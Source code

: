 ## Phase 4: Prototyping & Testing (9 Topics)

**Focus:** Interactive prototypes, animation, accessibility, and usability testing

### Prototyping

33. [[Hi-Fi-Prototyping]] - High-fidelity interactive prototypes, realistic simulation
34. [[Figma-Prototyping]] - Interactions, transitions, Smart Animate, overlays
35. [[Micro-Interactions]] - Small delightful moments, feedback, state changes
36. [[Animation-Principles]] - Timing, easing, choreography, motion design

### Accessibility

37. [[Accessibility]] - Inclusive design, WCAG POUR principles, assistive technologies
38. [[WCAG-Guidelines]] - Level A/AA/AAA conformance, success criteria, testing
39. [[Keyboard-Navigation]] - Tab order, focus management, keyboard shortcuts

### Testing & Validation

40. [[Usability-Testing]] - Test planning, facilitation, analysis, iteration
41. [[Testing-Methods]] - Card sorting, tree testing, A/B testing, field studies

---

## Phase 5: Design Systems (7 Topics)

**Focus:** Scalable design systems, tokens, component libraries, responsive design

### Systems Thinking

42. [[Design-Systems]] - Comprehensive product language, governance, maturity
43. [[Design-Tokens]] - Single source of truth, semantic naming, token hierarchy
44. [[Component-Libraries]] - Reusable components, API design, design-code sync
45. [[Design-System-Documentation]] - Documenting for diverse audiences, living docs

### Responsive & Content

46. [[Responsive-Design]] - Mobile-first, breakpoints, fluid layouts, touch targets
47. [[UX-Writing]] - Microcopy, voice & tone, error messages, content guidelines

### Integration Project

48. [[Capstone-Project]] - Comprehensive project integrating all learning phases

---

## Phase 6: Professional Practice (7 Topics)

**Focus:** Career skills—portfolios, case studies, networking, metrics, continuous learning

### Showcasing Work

______________________________

The full listing should be reproduced exactly.

Source code

: ## Phase 4: Prototyping & Testing (9 Topics)

**Focus:** Interactive prototypes, animation, accessibility, and usability testing

### Prototyping

33. [[Hi-Fi-Prototyping]] - High-fidelity interactive prototypes, realistic simulation
34. [[Figma-Prototyping]] - Interactions, transitions, Smart Animate, overlays
35. [[Micro-Interactions]] - Small delightful moments, feedback, state changes
36. [[Animation-Principles]] - Timing, easing, choreography, motion design

### Accessibility

37. [[Accessibility]] - Inclusive design, WCAG POUR principles, assistive technologies
38. [[WCAG-Guidelines]] - Level A/AA/AAA conformance, success criteria, testing
39. [[Keyboard-Navigation]] - Tab order, focus management, keyboard shortcuts

### Testing & Validation

40. [[Usability-Testing]] - Test planning, facilitation, analysis, iteration
41. [[Testing-Methods]] - Card sorting, tree testing, A/B testing, field studies

---

## Phase 5: Design Systems (7 Topics)

**Focus:** Scalable design systems, tokens, component libraries, responsive design

### Systems Thinking

42. [[Design-Systems]] - Comprehensive product language, governance, maturity
43. [[Design-Tokens]] - Single source of truth, semantic naming, token hierarchy
44. [[Component-Libraries]] - Reusable components, API design, design-code sync
45. [[Design-System-Documentation]] - Documenting for diverse audiences, living docs

### Responsive & Content

46. [[Responsive-Design]] - Mobile-first, breakpoints, fluid layouts, touch targets
47. [[UX-Writing]] - Microcopy, voice & tone, error messages, content guidelines

### Integration Project

48. [[Capstone-Project]] - Comprehensive project integrating all learning phases

---

## Phase 6: Professional Practice (7 Topics)

**Focus:** Career skills—portfolios, case studies, networking, metrics, continuous learning

### Showcasing Work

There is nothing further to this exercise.